Activity:
Nothing but the lines below from the one holding "Duration = 3" up to and including the one holding "- Empower Your" should be copied, exactly and without pictures.

[Saved entries]
↓

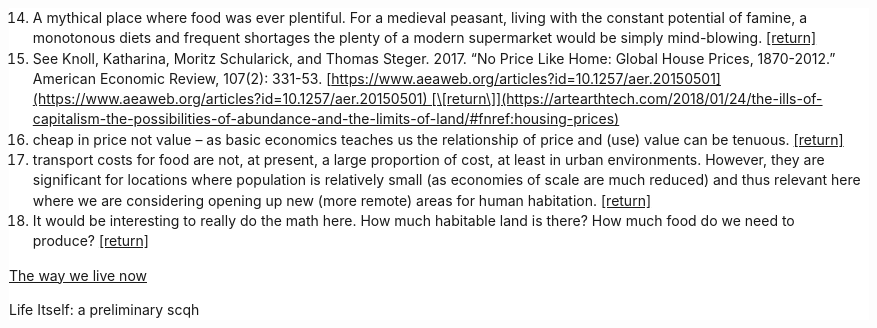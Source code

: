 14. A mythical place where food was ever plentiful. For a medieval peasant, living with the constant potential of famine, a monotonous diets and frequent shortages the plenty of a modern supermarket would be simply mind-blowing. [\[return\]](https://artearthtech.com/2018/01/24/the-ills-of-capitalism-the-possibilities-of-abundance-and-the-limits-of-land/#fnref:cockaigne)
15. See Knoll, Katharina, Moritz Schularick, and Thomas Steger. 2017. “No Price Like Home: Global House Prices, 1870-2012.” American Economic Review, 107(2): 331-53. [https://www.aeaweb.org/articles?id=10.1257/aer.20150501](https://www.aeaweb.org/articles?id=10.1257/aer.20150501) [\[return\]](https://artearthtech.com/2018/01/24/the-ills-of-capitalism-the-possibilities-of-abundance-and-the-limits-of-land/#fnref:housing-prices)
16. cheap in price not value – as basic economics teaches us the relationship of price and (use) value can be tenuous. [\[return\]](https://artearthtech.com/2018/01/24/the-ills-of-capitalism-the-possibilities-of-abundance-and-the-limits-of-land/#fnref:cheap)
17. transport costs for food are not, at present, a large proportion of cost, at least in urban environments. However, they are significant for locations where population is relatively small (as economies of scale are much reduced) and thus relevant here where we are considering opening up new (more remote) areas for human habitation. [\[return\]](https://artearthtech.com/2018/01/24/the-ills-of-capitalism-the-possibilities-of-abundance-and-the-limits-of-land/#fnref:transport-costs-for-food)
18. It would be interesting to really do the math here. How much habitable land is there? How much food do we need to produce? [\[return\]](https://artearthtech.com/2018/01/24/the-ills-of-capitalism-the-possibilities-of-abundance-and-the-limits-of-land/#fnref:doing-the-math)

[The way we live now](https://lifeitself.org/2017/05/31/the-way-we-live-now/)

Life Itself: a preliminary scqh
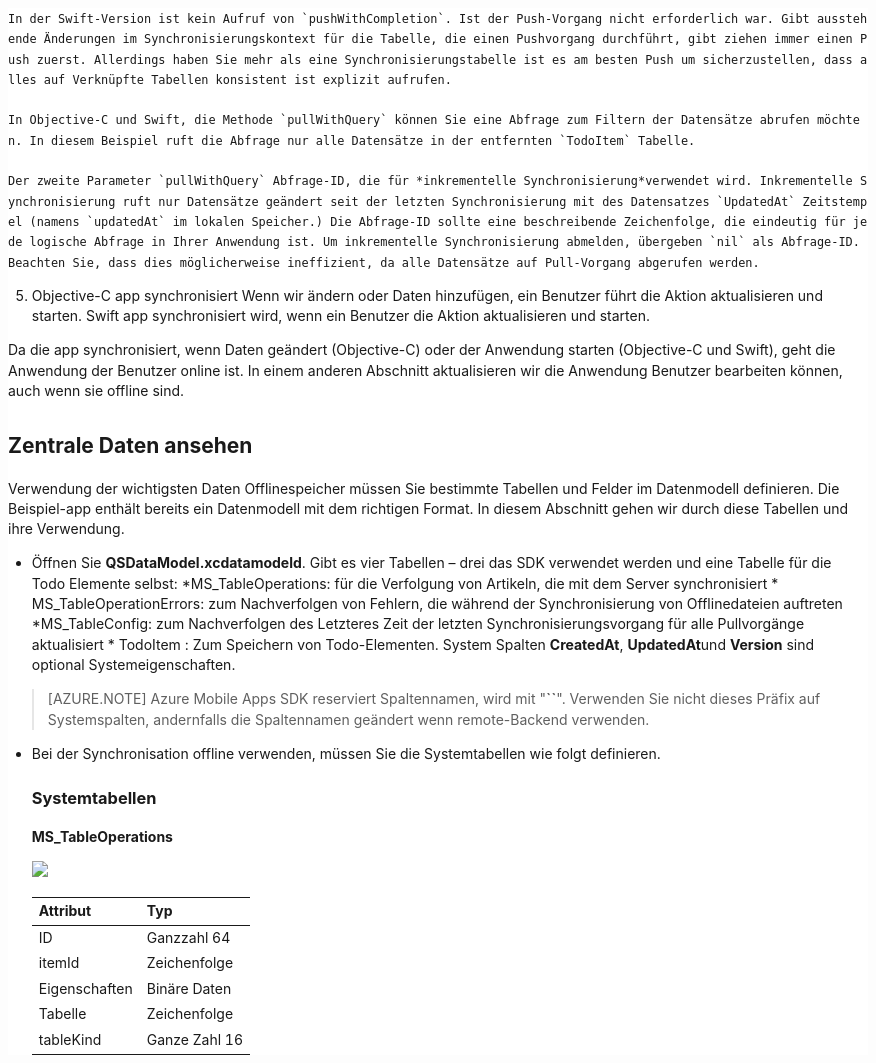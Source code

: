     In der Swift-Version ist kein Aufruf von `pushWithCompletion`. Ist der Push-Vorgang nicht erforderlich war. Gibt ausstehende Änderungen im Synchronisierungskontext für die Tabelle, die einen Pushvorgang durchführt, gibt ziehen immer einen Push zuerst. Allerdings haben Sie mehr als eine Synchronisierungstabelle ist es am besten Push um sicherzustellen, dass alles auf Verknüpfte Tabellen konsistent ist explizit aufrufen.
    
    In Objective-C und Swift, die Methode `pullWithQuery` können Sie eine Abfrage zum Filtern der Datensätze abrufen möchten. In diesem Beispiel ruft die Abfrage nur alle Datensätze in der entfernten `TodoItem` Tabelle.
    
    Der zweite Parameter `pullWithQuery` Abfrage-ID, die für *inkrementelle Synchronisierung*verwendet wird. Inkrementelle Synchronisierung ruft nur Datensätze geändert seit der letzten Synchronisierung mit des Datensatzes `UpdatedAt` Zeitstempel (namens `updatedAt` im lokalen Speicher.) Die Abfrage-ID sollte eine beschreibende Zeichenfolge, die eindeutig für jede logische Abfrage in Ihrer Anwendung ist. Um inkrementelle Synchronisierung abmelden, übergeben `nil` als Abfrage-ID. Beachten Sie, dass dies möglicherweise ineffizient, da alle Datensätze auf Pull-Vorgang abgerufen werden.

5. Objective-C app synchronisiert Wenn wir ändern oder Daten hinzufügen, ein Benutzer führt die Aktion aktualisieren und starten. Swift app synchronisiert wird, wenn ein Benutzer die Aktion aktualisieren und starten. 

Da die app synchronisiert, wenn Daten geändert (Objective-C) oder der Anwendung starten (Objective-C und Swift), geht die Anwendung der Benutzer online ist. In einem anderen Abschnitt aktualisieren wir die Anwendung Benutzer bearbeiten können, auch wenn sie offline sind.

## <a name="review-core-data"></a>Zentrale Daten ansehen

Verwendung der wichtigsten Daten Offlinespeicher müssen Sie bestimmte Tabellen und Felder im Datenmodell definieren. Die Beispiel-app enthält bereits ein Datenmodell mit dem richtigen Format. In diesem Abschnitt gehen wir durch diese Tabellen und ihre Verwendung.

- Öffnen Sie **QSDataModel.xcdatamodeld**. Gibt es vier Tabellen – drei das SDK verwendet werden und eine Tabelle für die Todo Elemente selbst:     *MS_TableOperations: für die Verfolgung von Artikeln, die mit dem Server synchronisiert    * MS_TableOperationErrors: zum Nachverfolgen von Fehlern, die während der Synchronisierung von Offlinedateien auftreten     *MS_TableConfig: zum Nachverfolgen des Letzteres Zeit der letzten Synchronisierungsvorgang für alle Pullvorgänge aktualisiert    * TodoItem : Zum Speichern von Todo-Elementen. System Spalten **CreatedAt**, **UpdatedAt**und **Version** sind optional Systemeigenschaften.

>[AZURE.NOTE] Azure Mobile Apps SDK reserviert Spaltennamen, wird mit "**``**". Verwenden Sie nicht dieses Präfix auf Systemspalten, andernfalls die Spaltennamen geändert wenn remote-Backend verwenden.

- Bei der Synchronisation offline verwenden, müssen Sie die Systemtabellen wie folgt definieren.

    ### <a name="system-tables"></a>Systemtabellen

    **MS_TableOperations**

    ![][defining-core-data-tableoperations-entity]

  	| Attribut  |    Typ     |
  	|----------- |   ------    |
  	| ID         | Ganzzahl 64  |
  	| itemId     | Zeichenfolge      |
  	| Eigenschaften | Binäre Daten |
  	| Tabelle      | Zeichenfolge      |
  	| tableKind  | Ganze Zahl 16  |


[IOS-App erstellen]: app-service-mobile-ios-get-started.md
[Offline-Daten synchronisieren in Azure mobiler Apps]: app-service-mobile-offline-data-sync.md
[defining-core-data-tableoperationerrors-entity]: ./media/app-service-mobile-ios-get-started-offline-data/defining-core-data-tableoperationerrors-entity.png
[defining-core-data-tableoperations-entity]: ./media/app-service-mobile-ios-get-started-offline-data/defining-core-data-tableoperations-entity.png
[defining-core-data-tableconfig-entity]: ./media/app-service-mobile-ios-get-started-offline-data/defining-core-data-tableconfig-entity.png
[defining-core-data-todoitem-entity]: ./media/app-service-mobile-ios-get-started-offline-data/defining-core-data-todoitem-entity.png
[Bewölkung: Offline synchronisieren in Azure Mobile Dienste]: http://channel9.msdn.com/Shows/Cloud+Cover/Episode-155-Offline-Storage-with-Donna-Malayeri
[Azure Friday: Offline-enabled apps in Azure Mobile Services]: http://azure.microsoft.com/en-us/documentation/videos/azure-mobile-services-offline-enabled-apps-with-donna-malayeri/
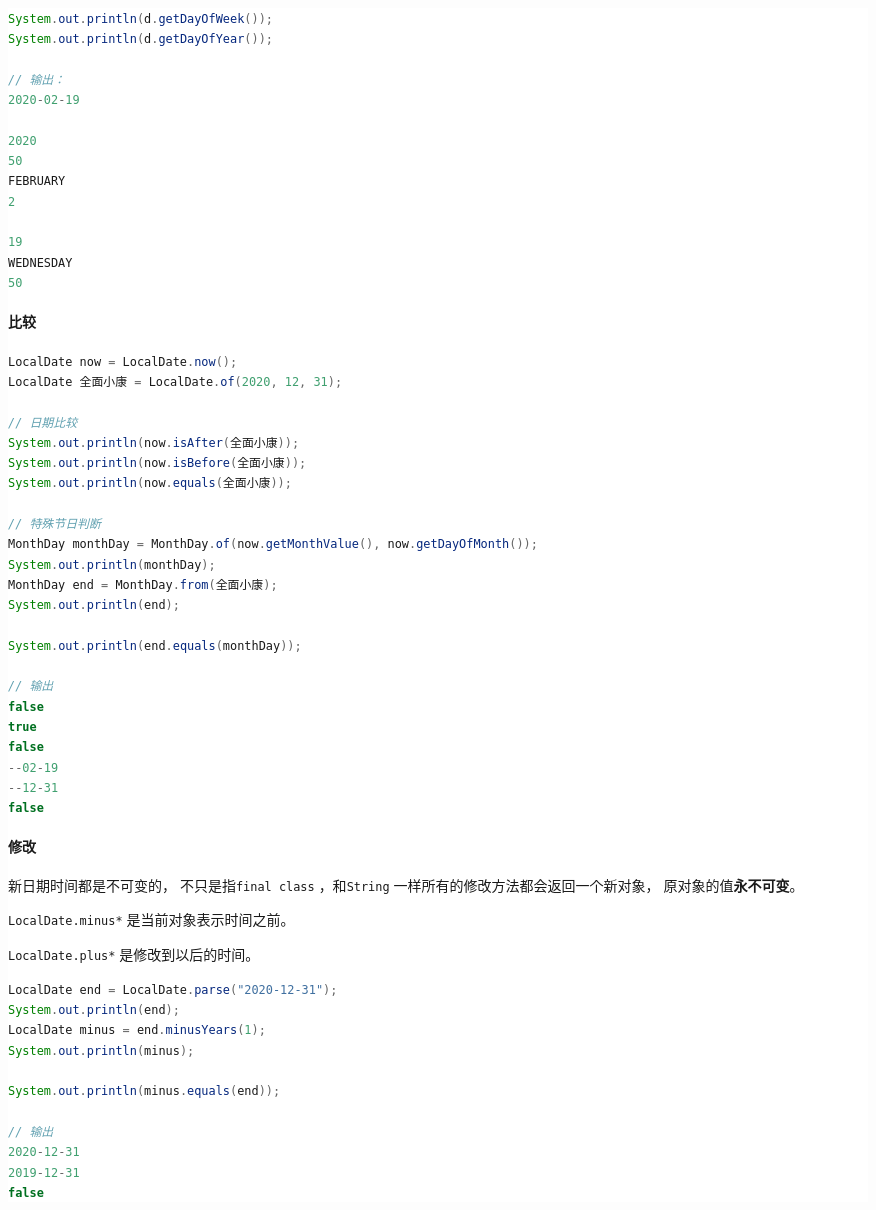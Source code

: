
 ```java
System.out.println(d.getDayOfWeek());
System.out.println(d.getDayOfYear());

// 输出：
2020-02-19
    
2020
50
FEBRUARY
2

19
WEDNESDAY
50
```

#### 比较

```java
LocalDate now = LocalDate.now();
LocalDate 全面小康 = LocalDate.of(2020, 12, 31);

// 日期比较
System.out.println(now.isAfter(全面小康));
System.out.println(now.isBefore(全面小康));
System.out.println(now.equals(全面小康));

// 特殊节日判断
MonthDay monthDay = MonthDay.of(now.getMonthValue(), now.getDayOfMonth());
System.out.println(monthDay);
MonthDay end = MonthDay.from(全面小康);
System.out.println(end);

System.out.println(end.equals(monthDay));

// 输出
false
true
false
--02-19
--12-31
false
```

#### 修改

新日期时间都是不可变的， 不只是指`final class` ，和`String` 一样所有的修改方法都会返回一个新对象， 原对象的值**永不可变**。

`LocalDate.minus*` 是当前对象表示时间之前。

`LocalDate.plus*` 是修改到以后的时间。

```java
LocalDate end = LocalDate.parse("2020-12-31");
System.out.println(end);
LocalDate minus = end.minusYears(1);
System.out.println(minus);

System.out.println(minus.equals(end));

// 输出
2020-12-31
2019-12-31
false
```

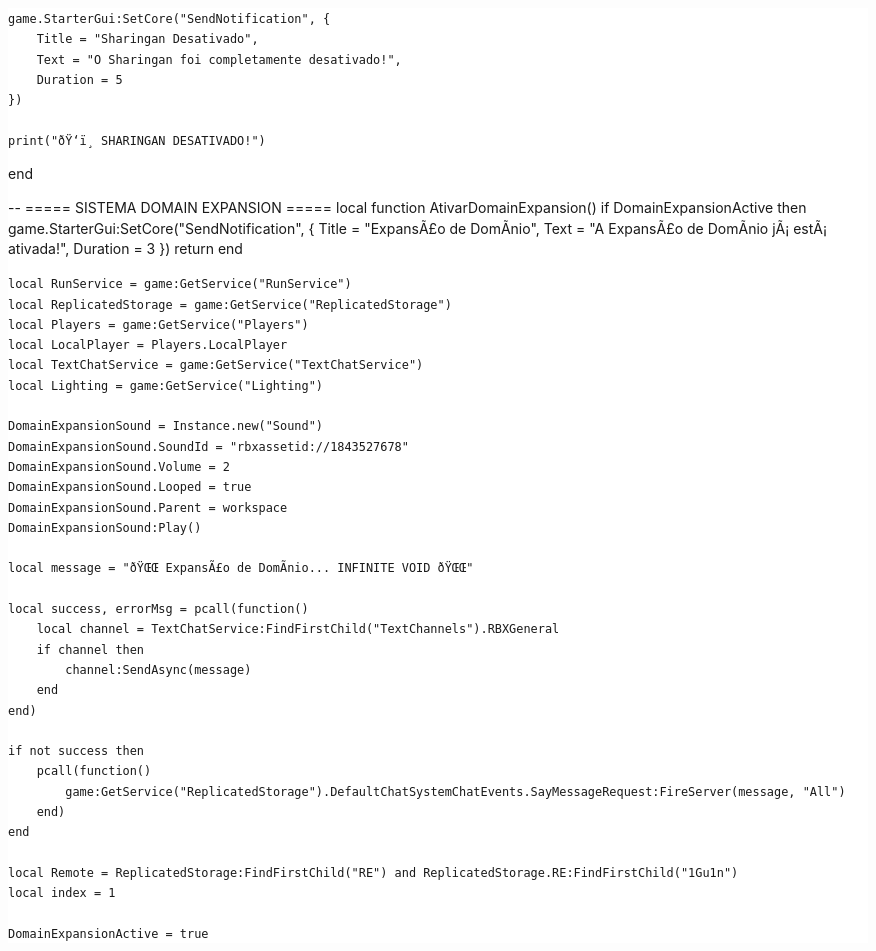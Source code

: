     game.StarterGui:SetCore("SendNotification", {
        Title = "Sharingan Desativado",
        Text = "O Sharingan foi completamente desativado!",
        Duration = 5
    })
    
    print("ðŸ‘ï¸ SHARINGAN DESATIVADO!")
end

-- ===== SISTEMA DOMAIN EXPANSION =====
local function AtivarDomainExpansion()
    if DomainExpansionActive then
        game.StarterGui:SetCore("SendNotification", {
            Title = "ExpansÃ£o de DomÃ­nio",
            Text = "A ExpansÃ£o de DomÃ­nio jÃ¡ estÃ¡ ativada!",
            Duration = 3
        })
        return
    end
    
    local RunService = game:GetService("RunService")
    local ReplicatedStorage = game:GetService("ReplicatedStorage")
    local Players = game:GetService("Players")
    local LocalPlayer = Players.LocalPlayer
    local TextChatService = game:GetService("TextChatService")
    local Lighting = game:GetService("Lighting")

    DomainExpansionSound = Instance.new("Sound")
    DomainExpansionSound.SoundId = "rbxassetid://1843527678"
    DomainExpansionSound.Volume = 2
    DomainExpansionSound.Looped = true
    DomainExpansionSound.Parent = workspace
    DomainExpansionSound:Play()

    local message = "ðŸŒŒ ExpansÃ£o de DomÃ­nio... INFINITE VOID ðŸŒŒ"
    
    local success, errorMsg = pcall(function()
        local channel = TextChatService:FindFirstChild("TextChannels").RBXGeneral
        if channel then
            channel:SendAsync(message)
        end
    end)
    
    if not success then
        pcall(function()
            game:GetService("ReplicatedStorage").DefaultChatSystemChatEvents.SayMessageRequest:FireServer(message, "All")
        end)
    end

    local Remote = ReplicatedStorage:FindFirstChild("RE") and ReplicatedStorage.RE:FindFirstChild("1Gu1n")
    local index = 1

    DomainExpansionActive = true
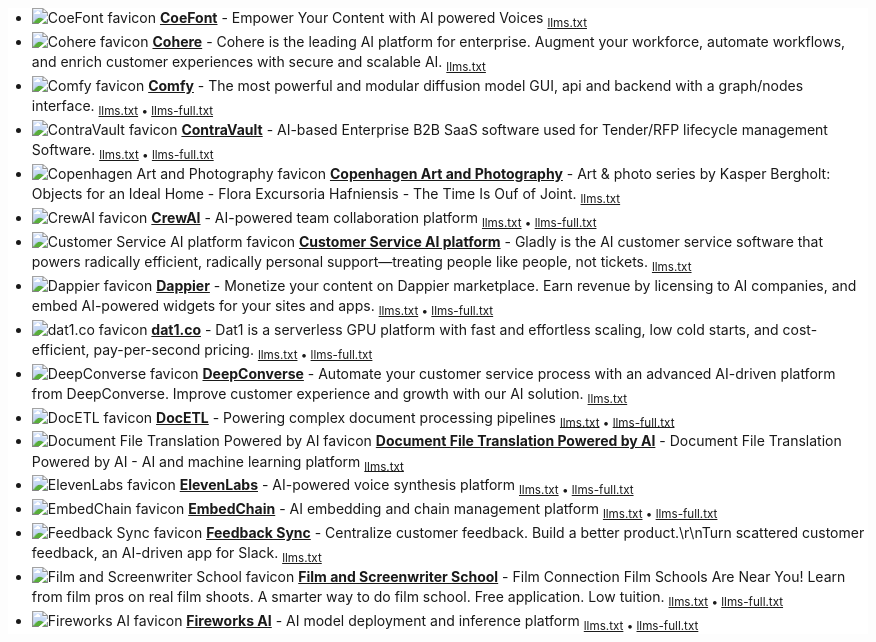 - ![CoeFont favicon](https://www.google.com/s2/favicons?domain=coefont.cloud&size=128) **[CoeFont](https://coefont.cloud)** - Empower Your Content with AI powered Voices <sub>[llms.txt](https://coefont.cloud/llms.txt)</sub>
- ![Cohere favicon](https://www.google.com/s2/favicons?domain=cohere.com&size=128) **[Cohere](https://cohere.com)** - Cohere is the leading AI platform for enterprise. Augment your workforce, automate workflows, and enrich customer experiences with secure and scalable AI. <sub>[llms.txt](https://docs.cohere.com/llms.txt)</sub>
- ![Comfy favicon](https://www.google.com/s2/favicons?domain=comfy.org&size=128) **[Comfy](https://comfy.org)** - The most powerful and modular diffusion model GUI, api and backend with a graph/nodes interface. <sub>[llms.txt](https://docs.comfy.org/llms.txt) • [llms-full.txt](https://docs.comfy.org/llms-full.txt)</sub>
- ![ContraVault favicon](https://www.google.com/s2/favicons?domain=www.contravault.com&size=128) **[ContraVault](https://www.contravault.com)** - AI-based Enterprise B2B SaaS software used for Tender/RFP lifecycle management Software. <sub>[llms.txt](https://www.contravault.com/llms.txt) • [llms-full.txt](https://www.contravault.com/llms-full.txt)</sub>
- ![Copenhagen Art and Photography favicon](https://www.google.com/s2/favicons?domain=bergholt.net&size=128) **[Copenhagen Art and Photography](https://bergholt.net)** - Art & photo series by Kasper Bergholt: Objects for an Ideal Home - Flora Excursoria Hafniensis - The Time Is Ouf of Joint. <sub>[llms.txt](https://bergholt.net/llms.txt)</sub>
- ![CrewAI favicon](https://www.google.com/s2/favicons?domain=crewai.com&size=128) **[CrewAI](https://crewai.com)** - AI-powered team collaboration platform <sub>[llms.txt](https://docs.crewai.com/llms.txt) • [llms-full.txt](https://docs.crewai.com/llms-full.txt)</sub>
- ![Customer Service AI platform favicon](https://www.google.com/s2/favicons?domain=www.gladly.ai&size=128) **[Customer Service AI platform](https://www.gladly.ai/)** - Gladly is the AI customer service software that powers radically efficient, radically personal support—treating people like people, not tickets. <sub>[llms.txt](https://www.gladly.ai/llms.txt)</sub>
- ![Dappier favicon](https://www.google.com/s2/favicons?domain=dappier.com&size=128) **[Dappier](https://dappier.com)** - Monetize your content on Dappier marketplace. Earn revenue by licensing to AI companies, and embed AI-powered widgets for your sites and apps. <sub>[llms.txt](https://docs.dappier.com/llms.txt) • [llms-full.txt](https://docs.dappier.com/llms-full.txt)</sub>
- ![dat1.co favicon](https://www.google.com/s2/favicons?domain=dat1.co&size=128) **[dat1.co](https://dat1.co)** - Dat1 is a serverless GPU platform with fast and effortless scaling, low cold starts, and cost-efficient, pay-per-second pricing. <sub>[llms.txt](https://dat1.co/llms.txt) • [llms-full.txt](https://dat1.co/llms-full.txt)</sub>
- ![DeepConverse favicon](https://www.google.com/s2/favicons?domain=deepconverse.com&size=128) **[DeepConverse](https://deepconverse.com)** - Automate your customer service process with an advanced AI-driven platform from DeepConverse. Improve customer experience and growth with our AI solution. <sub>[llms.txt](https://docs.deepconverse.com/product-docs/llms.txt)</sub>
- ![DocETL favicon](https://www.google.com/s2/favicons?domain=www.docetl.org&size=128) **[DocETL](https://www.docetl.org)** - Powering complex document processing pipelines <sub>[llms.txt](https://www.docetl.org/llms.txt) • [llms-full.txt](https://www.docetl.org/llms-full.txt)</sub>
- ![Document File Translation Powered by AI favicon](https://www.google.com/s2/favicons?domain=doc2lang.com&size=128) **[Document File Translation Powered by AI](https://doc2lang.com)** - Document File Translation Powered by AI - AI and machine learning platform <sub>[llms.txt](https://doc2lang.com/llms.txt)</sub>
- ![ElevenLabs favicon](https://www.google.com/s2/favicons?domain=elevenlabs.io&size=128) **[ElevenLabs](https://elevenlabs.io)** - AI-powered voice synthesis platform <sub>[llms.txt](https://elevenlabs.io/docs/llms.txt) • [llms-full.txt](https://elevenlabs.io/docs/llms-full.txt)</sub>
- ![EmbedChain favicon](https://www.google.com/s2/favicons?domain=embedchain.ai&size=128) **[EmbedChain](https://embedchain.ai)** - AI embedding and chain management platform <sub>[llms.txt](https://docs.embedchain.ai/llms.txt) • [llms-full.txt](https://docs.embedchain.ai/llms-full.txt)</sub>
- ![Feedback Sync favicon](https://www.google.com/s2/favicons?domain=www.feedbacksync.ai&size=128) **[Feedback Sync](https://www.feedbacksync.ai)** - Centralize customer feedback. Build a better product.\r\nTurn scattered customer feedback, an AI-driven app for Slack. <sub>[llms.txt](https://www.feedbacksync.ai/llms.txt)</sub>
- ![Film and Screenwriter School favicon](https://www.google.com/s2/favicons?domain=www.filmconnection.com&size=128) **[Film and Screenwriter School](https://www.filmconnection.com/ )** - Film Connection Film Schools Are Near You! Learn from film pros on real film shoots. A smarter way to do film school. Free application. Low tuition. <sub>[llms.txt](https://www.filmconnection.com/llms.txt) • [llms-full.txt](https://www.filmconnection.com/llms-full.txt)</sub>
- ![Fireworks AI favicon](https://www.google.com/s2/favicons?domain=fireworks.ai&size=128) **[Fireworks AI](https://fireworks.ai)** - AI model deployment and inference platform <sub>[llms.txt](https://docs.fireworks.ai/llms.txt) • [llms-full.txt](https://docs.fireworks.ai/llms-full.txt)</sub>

↑

The answer:
            Duration = 3
        })
        return
    end
    
    local RunService = game:GetService("RunService")
    local ReplicatedStorage = game:GetService("ReplicatedStorage")
    local Players = game:GetService("Players")
    local LocalPlayer = Players.LocalPlayer
    local TextChatService = game:GetService("TextChatService")
    local Lighting = game:GetService("Lighting")

    DomainExpansionSound = Instance.new("Sound")
    DomainExpansionSound.SoundId = "rbxassetid://1843527678"
    DomainExpansionSound.Volume = 2
    DomainExpansionSound.Looped = true
    DomainExpansionSound.Parent = workspace
    DomainExpansionSound:Play()

    local message = "ðŸŒŒ ExpansÃ£o de DomÃ­nio... INFINITE VOID ðŸŒŒ"
    
    local success, errorMsg = pcall(function()
        local channel = TextChatService:FindFirstChild("TextChannels").RBXGeneral
        if channel then
            channel:SendAsync(message)
        end
    end)
    
    if not success then
        pcall(function()
            game:GetService("ReplicatedStorage").DefaultChatSystemChatEvents.SayMessageRequest:FireServer(message, "All")
        end)
    end

    local Remote = ReplicatedStorage:FindFirstChild("RE") and ReplicatedStorage.RE:FindFirstChild("1Gu1n")
    local index = 1

    DomainExpansionActive = true
 - ![CoeFont favicon](https://www.google.com/s2/favicons?domain=coefont.cloud&size=128) **[CoeFont](https://coefont.cloud)** - Empower Your Content with AI powered Voices <sub>[llms.txt](https://coefont.cloud/llms.txt)</sub>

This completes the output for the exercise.